-- TASK BRIEF --
Your answer should reproduce every line of the material in which the word "will" occurs.

══ EXCERPTED RECORDS ══

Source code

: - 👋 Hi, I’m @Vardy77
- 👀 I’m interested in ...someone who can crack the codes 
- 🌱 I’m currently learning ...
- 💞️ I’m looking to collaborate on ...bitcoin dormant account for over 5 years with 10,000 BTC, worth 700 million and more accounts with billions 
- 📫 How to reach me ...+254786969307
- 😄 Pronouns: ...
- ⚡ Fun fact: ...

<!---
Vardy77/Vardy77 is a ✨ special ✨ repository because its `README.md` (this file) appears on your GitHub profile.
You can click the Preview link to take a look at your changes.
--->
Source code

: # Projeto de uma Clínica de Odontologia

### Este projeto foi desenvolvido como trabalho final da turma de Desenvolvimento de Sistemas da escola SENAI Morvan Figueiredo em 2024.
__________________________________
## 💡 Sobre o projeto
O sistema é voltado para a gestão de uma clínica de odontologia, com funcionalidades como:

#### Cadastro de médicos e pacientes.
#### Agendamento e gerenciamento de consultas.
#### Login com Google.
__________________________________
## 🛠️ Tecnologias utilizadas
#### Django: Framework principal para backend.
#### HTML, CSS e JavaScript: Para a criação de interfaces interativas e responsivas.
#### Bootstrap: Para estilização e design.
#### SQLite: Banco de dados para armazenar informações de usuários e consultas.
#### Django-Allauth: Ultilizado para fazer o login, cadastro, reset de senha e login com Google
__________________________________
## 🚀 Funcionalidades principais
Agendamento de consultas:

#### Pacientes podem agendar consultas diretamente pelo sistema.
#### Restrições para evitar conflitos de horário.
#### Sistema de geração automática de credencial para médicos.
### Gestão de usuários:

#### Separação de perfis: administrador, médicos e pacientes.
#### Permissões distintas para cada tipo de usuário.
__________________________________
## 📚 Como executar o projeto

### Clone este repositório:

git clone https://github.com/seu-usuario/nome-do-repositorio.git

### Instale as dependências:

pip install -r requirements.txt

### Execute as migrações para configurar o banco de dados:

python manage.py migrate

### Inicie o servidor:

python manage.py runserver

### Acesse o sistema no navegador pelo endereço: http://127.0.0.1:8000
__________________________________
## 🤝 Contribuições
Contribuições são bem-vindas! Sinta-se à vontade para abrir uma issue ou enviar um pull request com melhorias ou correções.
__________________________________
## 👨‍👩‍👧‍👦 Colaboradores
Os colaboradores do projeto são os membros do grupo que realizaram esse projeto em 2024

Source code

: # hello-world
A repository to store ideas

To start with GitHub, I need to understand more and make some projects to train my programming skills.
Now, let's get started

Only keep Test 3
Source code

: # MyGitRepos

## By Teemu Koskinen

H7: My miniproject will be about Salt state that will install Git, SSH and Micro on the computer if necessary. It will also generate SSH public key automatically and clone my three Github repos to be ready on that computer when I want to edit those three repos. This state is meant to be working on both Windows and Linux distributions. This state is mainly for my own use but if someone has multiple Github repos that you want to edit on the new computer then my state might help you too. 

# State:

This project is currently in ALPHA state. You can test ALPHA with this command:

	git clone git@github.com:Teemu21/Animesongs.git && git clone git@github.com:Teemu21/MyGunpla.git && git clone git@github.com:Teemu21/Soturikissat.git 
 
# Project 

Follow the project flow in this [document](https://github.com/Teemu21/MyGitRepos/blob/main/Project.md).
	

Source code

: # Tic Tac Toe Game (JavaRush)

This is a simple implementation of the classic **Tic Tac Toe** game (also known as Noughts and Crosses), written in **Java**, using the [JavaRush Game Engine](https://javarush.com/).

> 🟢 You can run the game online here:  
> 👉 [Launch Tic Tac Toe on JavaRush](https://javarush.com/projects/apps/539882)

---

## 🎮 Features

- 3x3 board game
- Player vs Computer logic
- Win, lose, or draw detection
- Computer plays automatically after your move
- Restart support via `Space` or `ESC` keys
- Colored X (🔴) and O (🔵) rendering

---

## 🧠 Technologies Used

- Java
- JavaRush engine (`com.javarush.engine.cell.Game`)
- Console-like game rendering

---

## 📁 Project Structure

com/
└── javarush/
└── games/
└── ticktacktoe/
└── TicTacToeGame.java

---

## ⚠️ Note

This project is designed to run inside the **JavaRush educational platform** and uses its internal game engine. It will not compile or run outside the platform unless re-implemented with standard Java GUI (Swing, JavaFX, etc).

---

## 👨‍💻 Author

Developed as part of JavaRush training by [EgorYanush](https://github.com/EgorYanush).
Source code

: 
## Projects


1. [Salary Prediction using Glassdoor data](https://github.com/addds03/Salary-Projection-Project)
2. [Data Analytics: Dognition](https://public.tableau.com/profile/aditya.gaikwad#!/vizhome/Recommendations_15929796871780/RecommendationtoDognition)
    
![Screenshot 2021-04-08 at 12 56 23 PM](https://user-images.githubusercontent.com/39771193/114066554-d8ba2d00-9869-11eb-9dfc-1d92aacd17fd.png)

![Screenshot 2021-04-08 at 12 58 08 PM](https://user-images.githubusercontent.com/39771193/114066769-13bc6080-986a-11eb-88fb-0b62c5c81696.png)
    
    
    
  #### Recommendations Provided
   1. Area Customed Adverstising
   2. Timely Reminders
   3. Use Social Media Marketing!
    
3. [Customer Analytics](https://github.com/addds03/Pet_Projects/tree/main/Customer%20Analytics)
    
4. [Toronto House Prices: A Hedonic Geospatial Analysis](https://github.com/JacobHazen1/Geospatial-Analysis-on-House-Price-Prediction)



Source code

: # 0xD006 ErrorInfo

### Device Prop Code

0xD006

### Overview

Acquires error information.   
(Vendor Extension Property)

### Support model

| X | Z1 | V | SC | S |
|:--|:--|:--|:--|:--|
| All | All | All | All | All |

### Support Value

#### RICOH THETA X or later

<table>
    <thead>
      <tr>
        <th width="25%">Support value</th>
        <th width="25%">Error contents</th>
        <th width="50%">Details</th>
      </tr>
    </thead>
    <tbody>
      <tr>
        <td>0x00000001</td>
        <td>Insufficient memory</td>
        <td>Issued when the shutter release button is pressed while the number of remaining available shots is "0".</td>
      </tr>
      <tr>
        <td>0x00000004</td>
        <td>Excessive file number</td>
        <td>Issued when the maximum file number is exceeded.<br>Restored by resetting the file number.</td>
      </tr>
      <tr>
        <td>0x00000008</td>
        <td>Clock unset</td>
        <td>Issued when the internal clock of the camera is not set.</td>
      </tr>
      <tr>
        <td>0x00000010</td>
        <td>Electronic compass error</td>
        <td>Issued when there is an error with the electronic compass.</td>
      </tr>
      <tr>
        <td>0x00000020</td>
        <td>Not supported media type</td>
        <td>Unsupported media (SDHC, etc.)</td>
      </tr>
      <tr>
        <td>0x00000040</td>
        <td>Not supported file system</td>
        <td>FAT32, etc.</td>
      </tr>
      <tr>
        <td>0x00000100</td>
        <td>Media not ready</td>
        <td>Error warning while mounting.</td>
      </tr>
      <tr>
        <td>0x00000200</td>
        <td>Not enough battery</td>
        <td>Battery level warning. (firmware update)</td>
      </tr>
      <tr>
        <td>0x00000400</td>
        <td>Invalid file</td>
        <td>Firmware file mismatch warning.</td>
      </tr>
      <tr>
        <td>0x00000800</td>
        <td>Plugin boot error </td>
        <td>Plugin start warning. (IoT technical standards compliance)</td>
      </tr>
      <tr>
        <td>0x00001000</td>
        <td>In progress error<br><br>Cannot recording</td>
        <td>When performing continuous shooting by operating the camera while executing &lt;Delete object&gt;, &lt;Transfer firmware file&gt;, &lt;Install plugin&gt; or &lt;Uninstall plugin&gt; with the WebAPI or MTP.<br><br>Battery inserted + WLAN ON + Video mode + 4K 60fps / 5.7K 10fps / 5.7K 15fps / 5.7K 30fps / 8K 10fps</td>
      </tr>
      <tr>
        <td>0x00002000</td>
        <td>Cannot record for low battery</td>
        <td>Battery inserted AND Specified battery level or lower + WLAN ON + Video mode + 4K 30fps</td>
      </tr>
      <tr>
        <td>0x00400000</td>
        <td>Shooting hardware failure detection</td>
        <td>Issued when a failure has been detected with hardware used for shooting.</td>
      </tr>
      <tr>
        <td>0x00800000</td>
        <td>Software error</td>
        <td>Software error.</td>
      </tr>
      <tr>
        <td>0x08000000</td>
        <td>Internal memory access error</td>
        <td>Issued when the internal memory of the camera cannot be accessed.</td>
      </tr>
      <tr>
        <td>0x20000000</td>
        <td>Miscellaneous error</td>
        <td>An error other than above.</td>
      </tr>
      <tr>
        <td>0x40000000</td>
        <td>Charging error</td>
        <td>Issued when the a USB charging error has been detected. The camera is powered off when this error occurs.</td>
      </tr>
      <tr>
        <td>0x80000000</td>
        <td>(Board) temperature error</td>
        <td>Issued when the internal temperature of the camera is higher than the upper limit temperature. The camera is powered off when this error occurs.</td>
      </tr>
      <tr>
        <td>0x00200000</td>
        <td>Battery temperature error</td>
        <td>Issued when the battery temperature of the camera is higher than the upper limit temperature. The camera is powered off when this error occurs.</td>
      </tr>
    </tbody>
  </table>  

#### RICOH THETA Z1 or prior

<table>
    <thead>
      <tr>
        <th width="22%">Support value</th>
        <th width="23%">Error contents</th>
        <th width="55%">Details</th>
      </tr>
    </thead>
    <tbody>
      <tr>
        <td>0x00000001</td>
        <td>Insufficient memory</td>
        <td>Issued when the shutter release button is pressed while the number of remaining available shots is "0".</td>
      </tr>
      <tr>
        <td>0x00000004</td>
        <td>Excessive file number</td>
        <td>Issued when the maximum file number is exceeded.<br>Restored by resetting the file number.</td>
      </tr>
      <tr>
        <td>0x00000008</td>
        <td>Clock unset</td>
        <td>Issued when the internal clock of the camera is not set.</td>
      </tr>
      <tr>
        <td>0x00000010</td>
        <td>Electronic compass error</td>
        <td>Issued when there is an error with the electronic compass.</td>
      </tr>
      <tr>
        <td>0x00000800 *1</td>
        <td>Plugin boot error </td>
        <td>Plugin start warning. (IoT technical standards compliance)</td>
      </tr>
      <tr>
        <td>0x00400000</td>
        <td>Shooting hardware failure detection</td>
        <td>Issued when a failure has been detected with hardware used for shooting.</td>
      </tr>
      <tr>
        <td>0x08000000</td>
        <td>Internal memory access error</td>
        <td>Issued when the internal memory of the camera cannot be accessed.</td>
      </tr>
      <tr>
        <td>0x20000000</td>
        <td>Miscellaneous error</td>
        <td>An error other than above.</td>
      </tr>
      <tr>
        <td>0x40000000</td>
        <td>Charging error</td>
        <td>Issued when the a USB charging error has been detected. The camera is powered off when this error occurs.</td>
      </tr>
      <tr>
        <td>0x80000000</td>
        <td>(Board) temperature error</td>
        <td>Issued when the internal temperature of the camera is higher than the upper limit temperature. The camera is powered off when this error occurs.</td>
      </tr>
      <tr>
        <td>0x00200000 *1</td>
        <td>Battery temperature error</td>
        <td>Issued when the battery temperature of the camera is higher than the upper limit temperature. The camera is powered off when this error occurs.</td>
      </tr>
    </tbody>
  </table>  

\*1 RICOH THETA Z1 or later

═══

-- COMPLETED TASK --
H7: My miniproject will be about Salt state that will install Git, SSH and Micro on the computer if necessary. It will also generate SSH public key automatically and clone my three Github repos to be ready on that computer when I want to edit those three repos. This state is meant to be working on both Windows and Linux distributions. This state is mainly for my own use but if someone has multiple Github repos that you want to edit on the new computer then my state might help you too. 
This project is designed to run inside the **JavaRush educational platform** and uses its internal game engine. It will not compile or run outside the platform unless re-implemented with standard Java GUI (Swing, JavaFX, etc).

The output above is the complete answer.